**Exercise requirements**
Below are the entries to work from; restate word for word the portion that opens with the line containing "If $H$ is a" and closes with the line containing "Let $A_1, \dots, A_n$", keeping both.
◇ ◇ ◇ ◇
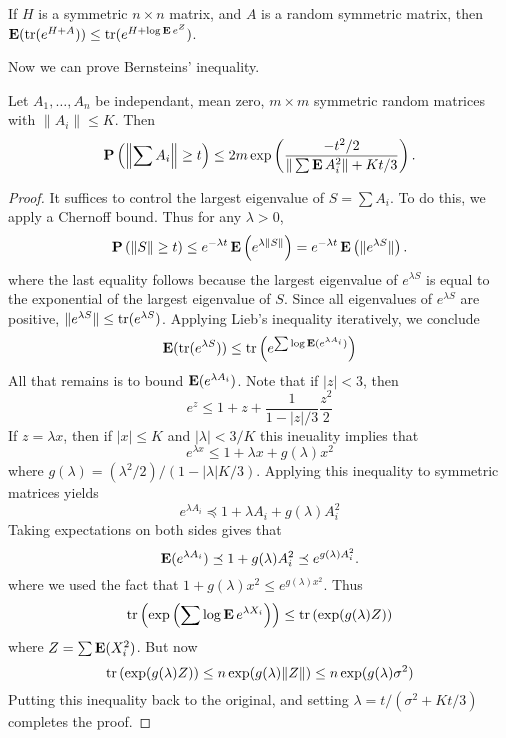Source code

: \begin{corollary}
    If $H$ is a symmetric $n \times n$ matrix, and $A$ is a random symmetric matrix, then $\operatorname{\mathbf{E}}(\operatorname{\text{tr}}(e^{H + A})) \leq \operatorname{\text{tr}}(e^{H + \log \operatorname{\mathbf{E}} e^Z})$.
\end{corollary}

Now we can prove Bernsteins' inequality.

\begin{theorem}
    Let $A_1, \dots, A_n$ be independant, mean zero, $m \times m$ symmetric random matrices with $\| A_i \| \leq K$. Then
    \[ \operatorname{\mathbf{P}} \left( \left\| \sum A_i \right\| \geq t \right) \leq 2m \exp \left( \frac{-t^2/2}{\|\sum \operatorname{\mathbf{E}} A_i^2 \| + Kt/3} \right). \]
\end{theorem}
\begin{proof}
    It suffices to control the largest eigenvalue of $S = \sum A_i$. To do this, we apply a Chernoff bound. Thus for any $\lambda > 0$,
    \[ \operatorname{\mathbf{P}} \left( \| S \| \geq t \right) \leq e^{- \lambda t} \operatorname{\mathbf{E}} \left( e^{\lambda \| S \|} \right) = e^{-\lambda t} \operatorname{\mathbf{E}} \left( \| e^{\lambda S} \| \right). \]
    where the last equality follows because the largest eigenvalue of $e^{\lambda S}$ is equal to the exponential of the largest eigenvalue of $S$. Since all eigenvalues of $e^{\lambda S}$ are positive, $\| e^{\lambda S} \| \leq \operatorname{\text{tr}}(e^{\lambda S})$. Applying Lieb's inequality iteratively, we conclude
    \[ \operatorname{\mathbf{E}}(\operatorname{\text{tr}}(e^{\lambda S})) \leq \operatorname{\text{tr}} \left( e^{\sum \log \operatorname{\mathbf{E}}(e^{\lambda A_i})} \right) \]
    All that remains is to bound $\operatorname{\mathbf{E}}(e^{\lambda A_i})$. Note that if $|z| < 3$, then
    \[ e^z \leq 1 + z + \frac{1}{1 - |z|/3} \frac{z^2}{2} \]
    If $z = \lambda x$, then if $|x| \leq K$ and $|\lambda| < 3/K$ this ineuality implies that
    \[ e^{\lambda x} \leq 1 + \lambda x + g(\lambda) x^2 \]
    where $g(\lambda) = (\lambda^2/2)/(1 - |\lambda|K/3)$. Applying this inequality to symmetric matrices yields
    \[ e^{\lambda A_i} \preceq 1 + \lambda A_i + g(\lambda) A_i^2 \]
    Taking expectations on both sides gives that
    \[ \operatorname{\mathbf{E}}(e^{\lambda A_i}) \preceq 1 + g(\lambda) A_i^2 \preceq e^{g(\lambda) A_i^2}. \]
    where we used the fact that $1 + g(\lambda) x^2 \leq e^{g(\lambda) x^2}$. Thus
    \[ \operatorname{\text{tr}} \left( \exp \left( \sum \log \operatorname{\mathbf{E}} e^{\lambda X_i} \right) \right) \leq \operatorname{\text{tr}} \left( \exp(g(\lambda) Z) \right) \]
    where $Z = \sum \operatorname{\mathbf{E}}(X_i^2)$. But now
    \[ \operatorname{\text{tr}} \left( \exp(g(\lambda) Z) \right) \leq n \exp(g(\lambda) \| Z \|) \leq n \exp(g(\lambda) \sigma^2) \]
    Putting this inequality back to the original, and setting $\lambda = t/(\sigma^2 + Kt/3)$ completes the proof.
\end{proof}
◇ ◇ ◇ ◇
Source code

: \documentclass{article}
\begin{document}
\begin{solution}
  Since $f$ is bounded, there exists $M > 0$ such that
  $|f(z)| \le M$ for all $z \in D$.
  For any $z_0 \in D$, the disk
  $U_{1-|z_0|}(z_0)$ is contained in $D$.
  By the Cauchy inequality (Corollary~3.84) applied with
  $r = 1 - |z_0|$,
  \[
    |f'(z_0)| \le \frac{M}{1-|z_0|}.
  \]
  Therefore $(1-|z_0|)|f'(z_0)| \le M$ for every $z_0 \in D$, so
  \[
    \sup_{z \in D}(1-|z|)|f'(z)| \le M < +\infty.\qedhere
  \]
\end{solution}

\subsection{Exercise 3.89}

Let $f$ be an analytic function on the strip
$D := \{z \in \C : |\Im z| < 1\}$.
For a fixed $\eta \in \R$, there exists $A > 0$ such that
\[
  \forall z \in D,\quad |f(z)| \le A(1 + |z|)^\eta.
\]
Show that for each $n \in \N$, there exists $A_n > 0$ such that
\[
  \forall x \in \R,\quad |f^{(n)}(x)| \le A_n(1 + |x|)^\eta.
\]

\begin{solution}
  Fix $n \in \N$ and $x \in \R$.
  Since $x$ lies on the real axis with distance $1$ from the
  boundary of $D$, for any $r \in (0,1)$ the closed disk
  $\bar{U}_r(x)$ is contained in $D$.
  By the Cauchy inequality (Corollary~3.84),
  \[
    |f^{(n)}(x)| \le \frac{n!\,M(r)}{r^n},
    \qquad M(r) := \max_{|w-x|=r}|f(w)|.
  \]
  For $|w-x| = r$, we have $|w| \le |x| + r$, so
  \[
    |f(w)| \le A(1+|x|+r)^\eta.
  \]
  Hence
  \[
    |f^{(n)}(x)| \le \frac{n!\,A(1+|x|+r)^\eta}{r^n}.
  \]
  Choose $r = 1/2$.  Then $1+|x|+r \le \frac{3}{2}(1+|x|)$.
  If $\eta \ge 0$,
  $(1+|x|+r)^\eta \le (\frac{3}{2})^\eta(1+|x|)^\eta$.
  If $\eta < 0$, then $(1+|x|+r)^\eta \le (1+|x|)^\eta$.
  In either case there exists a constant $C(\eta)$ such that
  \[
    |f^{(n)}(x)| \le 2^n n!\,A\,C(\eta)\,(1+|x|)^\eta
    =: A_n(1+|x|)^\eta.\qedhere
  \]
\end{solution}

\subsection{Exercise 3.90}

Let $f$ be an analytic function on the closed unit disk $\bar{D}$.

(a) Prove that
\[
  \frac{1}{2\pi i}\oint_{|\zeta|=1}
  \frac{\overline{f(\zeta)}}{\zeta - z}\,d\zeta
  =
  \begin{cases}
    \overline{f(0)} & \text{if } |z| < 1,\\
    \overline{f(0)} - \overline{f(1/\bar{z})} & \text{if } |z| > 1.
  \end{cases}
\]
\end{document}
◇ ◇ ◇ ◇
**Final answer**
    If $H$ is a symmetric $n \times n$ matrix, and $A$ is a random symmetric matrix, then $\operatorname{\mathbf{E}}(\operatorname{\text{tr}}(e^{H + A})) \leq \operatorname{\text{tr}}(e^{H + \log \operatorname{\mathbf{E}} e^Z})$.
\end{corollary}

Now we can prove Bernsteins' inequality.

\begin{theorem}
    Let $A_1, \dots, A_n$ be independant, mean zero, $m \times m$ symmetric random matrices with $\| A_i \| \leq K$. Then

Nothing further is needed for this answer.